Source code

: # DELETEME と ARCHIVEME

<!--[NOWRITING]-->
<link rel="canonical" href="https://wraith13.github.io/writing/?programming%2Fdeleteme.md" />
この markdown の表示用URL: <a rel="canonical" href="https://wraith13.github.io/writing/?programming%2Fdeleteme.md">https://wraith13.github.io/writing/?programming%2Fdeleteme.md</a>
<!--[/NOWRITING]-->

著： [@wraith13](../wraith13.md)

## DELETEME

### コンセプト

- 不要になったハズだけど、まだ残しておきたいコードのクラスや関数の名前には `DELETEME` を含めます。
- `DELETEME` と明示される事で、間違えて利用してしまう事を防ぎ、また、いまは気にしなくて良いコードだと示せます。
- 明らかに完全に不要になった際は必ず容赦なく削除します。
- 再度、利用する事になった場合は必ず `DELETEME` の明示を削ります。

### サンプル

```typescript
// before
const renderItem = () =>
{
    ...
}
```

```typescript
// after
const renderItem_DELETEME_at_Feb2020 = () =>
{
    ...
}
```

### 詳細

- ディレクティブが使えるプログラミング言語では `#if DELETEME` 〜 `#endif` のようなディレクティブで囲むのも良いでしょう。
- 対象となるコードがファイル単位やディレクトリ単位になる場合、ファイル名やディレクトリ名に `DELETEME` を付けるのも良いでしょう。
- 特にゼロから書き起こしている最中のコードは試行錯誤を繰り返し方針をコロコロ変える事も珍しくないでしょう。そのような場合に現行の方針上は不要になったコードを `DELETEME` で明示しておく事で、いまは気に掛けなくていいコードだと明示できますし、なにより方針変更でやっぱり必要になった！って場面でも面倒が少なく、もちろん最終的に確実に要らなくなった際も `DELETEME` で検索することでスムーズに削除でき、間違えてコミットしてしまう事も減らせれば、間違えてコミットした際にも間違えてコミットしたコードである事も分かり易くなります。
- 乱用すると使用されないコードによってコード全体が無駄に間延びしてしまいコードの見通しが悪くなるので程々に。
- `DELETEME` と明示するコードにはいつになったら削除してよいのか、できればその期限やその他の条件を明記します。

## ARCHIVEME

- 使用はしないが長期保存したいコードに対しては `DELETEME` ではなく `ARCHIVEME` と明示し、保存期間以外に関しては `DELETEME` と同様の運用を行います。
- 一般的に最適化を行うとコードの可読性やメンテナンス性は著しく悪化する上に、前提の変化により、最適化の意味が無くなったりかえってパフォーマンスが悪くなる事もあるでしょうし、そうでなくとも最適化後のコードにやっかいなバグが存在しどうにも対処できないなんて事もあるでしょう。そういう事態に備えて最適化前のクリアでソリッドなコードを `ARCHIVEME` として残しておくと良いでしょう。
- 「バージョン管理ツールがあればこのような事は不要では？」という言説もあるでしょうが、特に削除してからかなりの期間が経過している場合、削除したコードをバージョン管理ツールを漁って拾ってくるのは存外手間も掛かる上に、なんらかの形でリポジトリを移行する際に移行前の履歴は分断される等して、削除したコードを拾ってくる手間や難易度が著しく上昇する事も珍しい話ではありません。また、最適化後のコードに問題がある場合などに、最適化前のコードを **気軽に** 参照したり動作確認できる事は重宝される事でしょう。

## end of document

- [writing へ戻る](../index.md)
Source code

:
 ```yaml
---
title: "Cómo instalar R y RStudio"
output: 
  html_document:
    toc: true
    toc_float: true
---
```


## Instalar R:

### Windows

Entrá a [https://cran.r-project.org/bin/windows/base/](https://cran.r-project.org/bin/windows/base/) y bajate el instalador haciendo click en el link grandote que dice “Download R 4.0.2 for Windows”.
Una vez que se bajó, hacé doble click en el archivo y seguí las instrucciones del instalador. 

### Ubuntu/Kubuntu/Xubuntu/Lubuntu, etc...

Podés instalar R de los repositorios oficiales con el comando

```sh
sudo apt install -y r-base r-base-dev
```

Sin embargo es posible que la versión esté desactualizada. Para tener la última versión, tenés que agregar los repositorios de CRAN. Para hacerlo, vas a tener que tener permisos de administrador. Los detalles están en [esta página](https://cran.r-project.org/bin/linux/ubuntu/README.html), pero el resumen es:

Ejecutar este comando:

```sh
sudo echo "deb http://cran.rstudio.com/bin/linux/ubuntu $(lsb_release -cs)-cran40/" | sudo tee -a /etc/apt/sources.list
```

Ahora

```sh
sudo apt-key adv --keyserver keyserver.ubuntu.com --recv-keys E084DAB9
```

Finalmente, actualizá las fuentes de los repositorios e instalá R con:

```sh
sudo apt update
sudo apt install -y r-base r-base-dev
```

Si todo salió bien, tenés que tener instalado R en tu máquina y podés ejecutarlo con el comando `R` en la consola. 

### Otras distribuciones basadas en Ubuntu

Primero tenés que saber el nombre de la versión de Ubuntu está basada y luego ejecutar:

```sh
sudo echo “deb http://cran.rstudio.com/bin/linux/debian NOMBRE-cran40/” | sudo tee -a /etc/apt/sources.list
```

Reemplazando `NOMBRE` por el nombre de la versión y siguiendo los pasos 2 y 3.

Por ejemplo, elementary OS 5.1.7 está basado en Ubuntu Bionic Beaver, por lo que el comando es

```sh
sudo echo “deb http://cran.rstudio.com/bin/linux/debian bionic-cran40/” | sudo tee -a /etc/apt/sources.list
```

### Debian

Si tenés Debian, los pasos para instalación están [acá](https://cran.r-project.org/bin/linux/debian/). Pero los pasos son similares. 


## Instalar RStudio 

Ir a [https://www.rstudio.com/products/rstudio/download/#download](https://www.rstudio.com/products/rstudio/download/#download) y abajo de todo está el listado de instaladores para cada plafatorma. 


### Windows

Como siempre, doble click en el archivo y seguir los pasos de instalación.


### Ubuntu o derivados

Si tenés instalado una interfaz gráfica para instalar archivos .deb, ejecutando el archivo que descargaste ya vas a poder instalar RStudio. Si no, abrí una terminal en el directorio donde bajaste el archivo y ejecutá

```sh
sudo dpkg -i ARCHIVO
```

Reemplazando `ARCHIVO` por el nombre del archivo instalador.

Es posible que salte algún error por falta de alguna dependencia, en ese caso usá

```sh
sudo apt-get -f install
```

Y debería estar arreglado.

__YOUR ASSIGNMENT__: Using the material above, please count the lines in which the word "github" occurs and give the number with nothing added.

__TASK RESULT__: 2